Investment manager AMP Capital Investors is looking to raise $330 million towards investing in Chinese A shares and bonds.

Investment manager AMP Capital Investors is looking to raise $330 million towards investing in Chinese A shares and bonds.
 
The firm announced plans to list a fund on the Australian Stock Exchange (ASX) before the end of the year that will allow institutional and retail investors access to Chinese stocks.
 
AMP Capital head of investments Shane Oliver said the best way to participate in the longer-term growth of China was through A shares.
 
"The Chinese growth story has a long way to go.
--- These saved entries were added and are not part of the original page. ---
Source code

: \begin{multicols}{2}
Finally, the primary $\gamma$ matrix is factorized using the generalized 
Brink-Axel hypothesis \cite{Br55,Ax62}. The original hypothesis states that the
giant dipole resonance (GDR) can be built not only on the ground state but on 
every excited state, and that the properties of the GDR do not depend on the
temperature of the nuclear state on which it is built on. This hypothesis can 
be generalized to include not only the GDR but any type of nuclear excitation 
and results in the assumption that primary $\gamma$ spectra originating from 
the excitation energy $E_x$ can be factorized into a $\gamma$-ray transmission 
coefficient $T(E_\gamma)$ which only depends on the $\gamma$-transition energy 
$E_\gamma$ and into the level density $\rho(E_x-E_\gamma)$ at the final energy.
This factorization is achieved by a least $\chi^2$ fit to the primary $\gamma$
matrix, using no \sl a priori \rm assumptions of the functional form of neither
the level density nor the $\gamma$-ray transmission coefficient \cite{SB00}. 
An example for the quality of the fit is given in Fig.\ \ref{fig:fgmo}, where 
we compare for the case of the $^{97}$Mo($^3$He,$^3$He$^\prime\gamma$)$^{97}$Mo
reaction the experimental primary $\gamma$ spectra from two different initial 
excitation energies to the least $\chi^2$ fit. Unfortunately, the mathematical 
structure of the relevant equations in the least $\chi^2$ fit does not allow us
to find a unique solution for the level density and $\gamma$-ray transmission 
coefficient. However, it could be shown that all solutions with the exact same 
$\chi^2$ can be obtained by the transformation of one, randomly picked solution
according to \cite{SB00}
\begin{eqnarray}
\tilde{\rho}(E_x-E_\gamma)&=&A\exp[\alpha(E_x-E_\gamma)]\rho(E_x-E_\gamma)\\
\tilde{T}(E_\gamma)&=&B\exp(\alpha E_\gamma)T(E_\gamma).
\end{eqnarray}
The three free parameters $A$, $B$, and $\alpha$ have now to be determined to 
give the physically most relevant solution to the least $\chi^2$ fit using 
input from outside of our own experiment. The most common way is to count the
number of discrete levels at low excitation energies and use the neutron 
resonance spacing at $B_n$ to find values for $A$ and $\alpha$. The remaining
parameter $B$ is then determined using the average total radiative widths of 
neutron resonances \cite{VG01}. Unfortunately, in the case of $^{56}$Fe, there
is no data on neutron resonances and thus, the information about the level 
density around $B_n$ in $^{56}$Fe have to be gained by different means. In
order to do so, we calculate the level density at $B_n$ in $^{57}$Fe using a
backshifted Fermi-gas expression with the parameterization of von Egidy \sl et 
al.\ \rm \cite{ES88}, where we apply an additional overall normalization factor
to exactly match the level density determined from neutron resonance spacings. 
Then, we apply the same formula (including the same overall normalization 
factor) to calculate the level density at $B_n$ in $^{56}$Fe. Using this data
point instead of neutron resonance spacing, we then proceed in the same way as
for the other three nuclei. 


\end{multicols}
It will be 30 to 40 years before China catches up to Australia in terms of per capita income," Oliver said.
 
"On average we estimate GDP growth in China of 8 per cent to 10 per cent per annum during that period."
 
Only those investment firms and banks with a Qualified Foreign Institutional Investor (QFII) licence are permitted to trade A shares and bonds on Chinese stock exchanges.
 
Those without a licence can only trade foreign denominated B shares or Hong Kong listed H shares, a much smaller investment universe.
 
AMP was the first Australian firm to be granted a licence by the Chinese Securities Regularity Commission in July.
 
It will initially enlist the help of two external managers with experience in Chinese A share investing to help with the firm's stock picking approach.
 
Oliver added there would inevitably be economic cycles along the way but now was an ideal time to invest in Chinese stocks because they were good value compared to the rest of the world.
 
"It was a bear market for [Chinese] A shares between 2001 and 2005. They were overvalued with P/E ratios of about 25 times and there was also uncertainty over their ownership," he said.
 
"But the ownership uncertainty has largely been resolved and valuations are down to about 13 to 14 times, which makes Chinese companies attractive in a global sense."
 
To date 48 foreign firms have been awarded QFII licences with the ability to invest in Yuan-denominated stocks and bonds.
 
QFII licence holders include Citigroup, HSBC, UBS, Nomura Securities, Deutsche Bank, Morgan Stanley, Goldman Sachs, JP Morgan and Merrill Lynch.
 
The QFII program was launched in November 2002.